▸ **THE TASK**
From the entries below, retype only the lines from the one with "chosen scheme, e.g. cache weight." through the one with "And case (C)", exactly as written.

[Saved data entries]
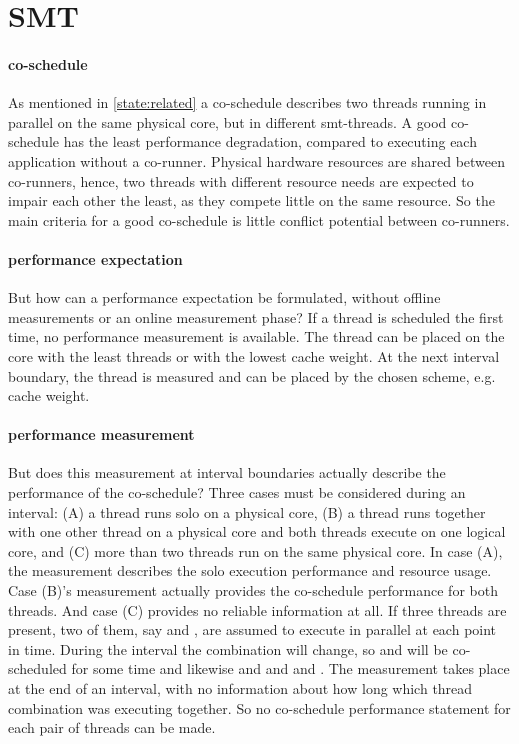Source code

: \section{SMT}
\label{design:smt}

\paragraph{co-schedule}
As mentioned in \ref{state:related} a co-schedule describes two threads running
in parallel on the same physical core, but in different \gls{smt}-threads.
A good co-schedule has the least performance degradation,
compared to executing each application without a co-runner.
Physical hardware resources are shared between co-runners, hence, two threads with
different resource needs are expected to impair each other the least, as they
compete little on the same resource.
So the main criteria for a good co-schedule is little conflict potential
between co-runners.

\paragraph{performance expectation}
But how can a performance expectation be formulated, without offline
measurements or an online measurement phase?
If a thread is scheduled the first time, no performance measurement is
available.
The thread can be placed on the core with the least threads or with the lowest
cache weight. 
At the next interval boundary, the thread is measured and can be placed by the
chosen scheme, e.g. cache weight.

\paragraph{performance measurement}
But does this measurement at interval boundaries actually describe the
performance of the co-schedule?
Three cases must be considered during an interval:
(A) a thread runs solo on a physical core,
(B) a thread runs together with one other thread on a physical core and both
threads execute on one logical core, and
(C) more than two threads run on the same physical core.
In case (A), the measurement describes the solo execution performance and
resource usage.
Case (B)'s measurement actually provides the co-schedule performance for both
threads.
And case (C) provides no reliable information at all.
If three threads are present, two of them, say \alpha{} and \beta{}, are assumed to
execute in parallel at each point in time.
During the interval the combination will change, so \alpha{} and \gamma{} will be
co-scheduled for some time and likewise \beta{} and \gamma{} and \alpha{} and
\beta{}.
The measurement takes place at the end of an interval, with no information
about how long which thread combination was executing together. So no
co-schedule performance statement for each pair of threads can be made.

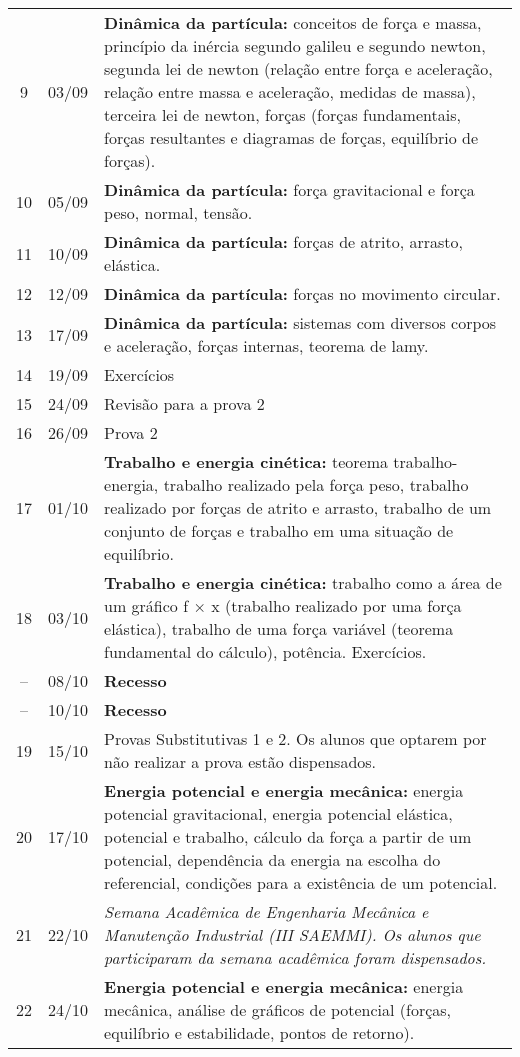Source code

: \begin{center}
\begin{longtable}{ccp{70mm}}
  9 & 03/09 & \textbf{Dinâmica da partícula:} conceitos de força e massa, princípio da inércia segundo galileu e segundo newton, segunda lei de newton (relação entre força e aceleração, relação entre massa e aceleração, medidas de massa), terceira lei de newton, forças (forças fundamentais, forças resultantes e diagramas de forças, equilíbrio de forças).\\
 10 & 05/09 & \textbf{Dinâmica da partícula:} força gravitacional e força peso, normal, tensão.\\
 11 & 10/09 & \textbf{Dinâmica da partícula:} forças de atrito, arrasto, elástica.\\
 12 & 12/09 & \textbf{Dinâmica da partícula:} forças no movimento circular.\\
 13 & 17/09 & \textbf{Dinâmica da partícula:} sistemas com diversos corpos e aceleração, forças internas, teorema de lamy.\\
 14 & 19/09 & Exercícios\\
 15 & 24/09 & Revisão para a prova 2\\
 16 & 26/09 & Prova 2\\
 17 & 01/10 & \textbf{Trabalho e energia cinética:} teorema trabalho-energia, trabalho realizado pela força peso, trabalho realizado por forças de atrito e arrasto, trabalho de um conjunto de forças e trabalho em uma situação de equilíbrio.\\
 18 & 03/10 & \textbf{Trabalho e energia cinética:} trabalho como a área de um gráfico f × x (trabalho realizado por uma força elástica), trabalho de uma força variável (teorema fundamental do cálculo), potência. Exercícios.\\
 -- & 08/10 & \textbf{Recesso}\\
 -- & 10/10 & \textbf{Recesso} \\
 19 & 15/10 & Provas Substitutivas 1 e 2. Os alunos que optarem por não realizar a prova estão dispensados.\\
 20 & 17/10 & \textbf{Energia potencial e energia mecânica:} energia potencial gravitacional, energia potencial elástica, potencial e trabalho, cálculo da força a partir de um potencial, dependência da energia na escolha do referencial, condições para a existência de um potencial.\\
 21 & 22/10 & \textit{Semana Acadêmica de Engenharia Mecânica e Manutenção Industrial (III SAEMMI). Os alunos que participaram da semana acadêmica foram dispensados.} \\ 
 22 & 24/10 & \textbf{Energia potencial e energia mecânica:} energia mecânica, análise de gráficos de potencial (forças, equilíbrio e estabilidade, pontos de retorno). \\

\end{longtable}
\end{center}
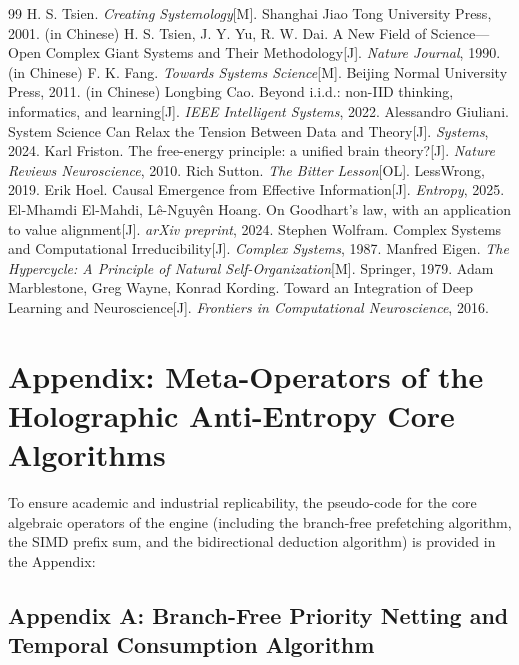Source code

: \documentclass[11pt,a4paper]{article}
\begin{document}
\newpage

\begin{thebibliography}{99}
 H. S. Tsien. \emph{Creating Systemology}[M]. Shanghai Jiao Tong University Press, 2001. (in Chinese)
 H. S. Tsien, J. Y. Yu, R. W. Dai. A New Field of Science—Open Complex Giant Systems and Their Methodology[J]. \emph{Nature Journal}, 1990. (in Chinese)
 F. K. Fang. \emph{Towards Systems Science}[M]. Beijing Normal University Press, 2011. (in Chinese)
 Longbing Cao. Beyond i.i.d.: non-IID thinking, informatics, and learning[J]. \emph{IEEE Intelligent Systems}, 2022.
 Alessandro Giuliani. System Science Can Relax the Tension Between Data and Theory[J]. \emph{Systems}, 2024.
 Karl Friston. The free-energy principle: a unified brain theory?[J]. \emph{Nature Reviews Neuroscience}, 2010.
 Rich Sutton. \emph{The Bitter Lesson}[OL]. LessWrong, 2019.
 Erik Hoel. Causal Emergence from Effective Information[J]. \emph{Entropy}, 2025.
 El-Mhamdi El-Mahdi, L\^e-Nguy\^en Hoang. On Goodhart's law, with an application to value alignment[J]. \emph{arXiv preprint}, 2024.
 Stephen Wolfram. Complex Systems and Computational Irreducibility[J]. \emph{Complex Systems}, 1987.
 Manfred Eigen. \emph{The Hypercycle: A Principle of Natural Self-Organization}[M]. Springer, 1979.
 Adam Marblestone, Greg Wayne, Konrad Kording. Toward an Integration of Deep Learning and Neuroscience[J]. \emph{Frontiers in Computational Neuroscience}, 2016.
\end{thebibliography}

\newpage
\section*{Appendix: Meta-Operators of the Holographic Anti-Entropy Core Algorithms}

To ensure academic and industrial replicability, the pseudo-code for the core algebraic operators of the engine (including the branch-free prefetching algorithm, the SIMD prefix sum, and the bidirectional deduction algorithm) is provided in the Appendix:

\subsection*{Appendix A: Branch-Free Priority Netting and Temporal Consumption Algorithm}
\end{document}
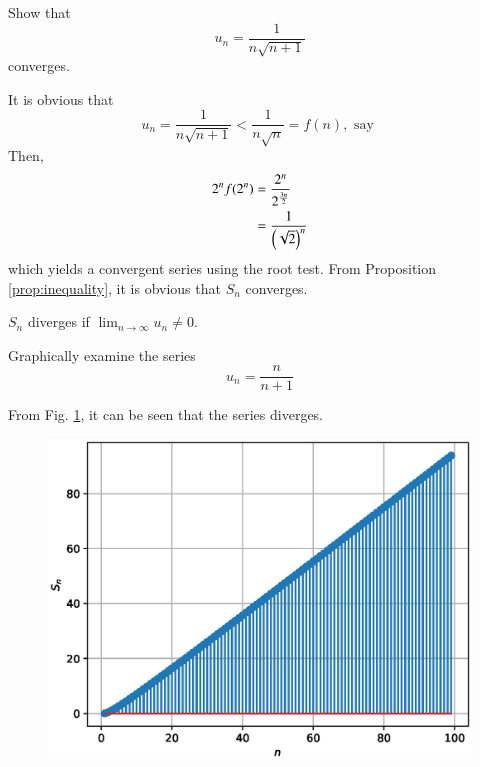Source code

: \documentclass[journal,12pt,twocolumn]{IEEEtran}
\begin{document}
%
\begin{problem}
Show that 
\begin{equation}
u_{n}=\frac{1}{n\sqrt{n+1}}
\end{equation}
converges.
\end{problem}
\solution It is obvious that
\begin{equation}
u_n =\frac{1}{n\sqrt{n+1}} < \frac{1}{n\sqrt{n}} = f(n), \text{ say }
\end{equation}
Then,
\begin{align}
2^nf(2^n)&= \frac{2^n}{2^{\frac{3n}{2}}}
\\
&= \frac{1}{\left(\sqrt{2}\right)^n}
\end{align}
which yields a convergent series using the root test. From Proposition \ref{prop:inequality}, it is obvious that $S_n$ converges.
\begin{proposition}
\label{prop:nonzero}
$S_n$ diverges if $\lim_{n\rightarrow \infty}u_n \ne 0$.
\end{proposition}
\begin{problem}
Graphically examine the series 
\begin{equation}
u_n = \frac{n}{n+1}
\end{equation}
\end{problem}
\solution From Fig. \ref{fig:4}, it can be seen that the series diverges.
%

%
\begin{figure}[!ht]
\begin{center}
\includegraphics[width=\columnwidth]{./figs/4.eps}
\end{center}
\label{fig:4}	
\end{figure}
\end{document}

▸ **WRITTEN RESPONSE**
chosen scheme, e.g. cache weight.

\paragraph{performance measurement}
But does this measurement at interval boundaries actually describe the
performance of the co-schedule?
Three cases must be considered during an interval:
(A) a thread runs solo on a physical core,
(B) a thread runs together with one other thread on a physical core and both
threads execute on one logical core, and
(C) more than two threads run on the same physical core.
In case (A), the measurement describes the solo execution performance and
resource usage.
Case (B)'s measurement actually provides the co-schedule performance for both
threads.
And case (C) provides no reliable information at all.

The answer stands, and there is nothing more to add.